[TASK PROMPT]
Give back exactly the lines of the data below, starting with the line that has "3. The name" and going on through the line that has "One actions are".

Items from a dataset
━━━━━━━━━━
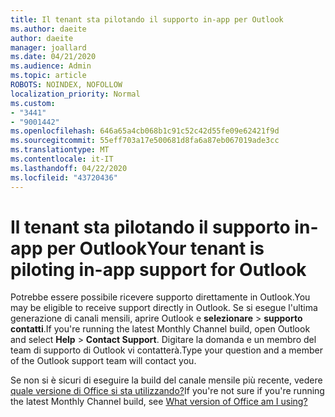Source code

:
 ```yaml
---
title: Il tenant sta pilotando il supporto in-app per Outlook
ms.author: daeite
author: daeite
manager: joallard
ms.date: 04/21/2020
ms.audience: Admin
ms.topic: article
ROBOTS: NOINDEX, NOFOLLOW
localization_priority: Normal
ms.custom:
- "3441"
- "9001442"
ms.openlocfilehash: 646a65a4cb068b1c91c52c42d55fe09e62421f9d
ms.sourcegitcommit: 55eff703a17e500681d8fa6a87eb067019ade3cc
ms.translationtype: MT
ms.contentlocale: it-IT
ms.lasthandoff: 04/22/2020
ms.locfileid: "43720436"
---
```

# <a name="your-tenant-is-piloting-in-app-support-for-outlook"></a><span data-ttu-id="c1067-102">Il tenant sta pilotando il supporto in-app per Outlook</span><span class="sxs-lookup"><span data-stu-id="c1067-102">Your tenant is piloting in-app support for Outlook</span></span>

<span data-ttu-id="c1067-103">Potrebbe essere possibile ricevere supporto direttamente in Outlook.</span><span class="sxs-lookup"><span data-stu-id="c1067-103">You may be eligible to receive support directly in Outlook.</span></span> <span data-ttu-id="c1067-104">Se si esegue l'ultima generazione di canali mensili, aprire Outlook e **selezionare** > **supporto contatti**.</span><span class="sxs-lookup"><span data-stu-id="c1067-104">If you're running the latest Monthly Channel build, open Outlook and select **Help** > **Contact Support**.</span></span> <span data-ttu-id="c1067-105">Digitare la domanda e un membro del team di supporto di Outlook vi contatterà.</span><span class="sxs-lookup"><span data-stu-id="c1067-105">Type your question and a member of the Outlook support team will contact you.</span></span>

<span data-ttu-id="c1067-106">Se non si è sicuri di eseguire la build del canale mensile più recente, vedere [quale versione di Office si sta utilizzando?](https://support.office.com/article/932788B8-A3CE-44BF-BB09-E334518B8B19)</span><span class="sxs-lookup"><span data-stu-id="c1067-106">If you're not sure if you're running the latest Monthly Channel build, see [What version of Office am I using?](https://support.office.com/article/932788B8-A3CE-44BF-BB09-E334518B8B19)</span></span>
━━━━━━━━━━
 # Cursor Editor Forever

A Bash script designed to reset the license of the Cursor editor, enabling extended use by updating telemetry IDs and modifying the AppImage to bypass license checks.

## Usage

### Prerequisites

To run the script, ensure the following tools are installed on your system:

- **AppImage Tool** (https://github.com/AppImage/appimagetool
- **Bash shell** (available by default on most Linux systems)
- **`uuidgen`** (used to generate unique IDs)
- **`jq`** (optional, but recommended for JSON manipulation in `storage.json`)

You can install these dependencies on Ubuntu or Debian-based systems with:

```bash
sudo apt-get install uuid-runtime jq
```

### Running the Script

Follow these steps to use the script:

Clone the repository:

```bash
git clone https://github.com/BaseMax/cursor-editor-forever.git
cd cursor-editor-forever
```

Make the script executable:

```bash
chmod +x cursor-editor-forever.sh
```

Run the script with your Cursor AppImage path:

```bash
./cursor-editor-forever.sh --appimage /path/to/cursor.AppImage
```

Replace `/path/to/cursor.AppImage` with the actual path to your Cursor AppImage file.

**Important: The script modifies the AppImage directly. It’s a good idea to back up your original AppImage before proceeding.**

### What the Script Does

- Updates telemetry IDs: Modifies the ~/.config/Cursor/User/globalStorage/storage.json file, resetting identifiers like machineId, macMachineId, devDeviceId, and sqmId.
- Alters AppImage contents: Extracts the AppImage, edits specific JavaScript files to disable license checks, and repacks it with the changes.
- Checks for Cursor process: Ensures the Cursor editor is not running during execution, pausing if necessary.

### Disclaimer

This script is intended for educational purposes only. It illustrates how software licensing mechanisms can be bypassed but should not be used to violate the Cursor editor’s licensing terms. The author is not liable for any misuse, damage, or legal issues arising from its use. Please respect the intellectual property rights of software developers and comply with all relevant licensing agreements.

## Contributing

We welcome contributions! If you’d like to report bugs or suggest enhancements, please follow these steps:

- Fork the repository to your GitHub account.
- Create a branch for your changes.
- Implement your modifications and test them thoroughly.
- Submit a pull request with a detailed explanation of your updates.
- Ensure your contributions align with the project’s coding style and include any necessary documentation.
━━━━━━━━━━
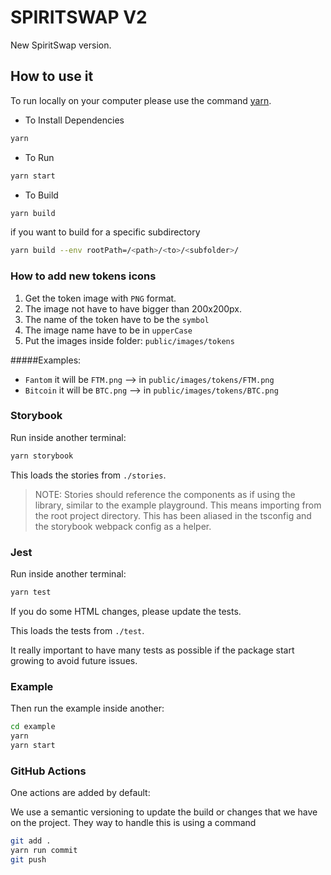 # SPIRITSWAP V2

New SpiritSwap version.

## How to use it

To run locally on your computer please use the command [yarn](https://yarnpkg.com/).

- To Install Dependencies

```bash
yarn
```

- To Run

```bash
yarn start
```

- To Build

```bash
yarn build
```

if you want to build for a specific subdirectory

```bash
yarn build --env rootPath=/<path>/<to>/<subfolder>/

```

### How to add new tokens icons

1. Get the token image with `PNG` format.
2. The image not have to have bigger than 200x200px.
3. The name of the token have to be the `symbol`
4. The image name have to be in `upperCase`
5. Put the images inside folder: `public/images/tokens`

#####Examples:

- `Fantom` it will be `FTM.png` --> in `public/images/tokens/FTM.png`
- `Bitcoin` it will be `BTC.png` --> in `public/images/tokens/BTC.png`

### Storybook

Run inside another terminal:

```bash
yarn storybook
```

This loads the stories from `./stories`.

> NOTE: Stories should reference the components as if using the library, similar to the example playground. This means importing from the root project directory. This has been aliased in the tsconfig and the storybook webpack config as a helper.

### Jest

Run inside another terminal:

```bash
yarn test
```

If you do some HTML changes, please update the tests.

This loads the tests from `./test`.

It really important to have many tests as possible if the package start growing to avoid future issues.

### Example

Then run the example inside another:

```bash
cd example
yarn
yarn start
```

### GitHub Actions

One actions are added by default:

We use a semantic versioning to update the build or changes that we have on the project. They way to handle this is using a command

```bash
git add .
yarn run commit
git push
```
━━━━━━━━━━
[SOLUTION TO THE EXERCISE]
3. The name of the token have to be the `symbol`
4. The image name have to be in `upperCase`
5. Put the images inside folder: `public/images/tokens`

#####Examples:

- `Fantom` it will be `FTM.png` --> in `public/images/tokens/FTM.png`
- `Bitcoin` it will be `BTC.png` --> in `public/images/tokens/BTC.png`

### Storybook

Run inside another terminal:

```bash
yarn storybook
```

This loads the stories from `./stories`.

> NOTE: Stories should reference the components as if using the library, similar to the example playground. This means importing from the root project directory. This has been aliased in the tsconfig and the storybook webpack config as a helper.

### Jest

Run inside another terminal:

```bash
yarn test
```

If you do some HTML changes, please update the tests.

This loads the tests from `./test`.

It really important to have many tests as possible if the package start growing to avoid future issues.

### Example

Then run the example inside another:

```bash
cd example
yarn
yarn start
```

### GitHub Actions

One actions are added by default:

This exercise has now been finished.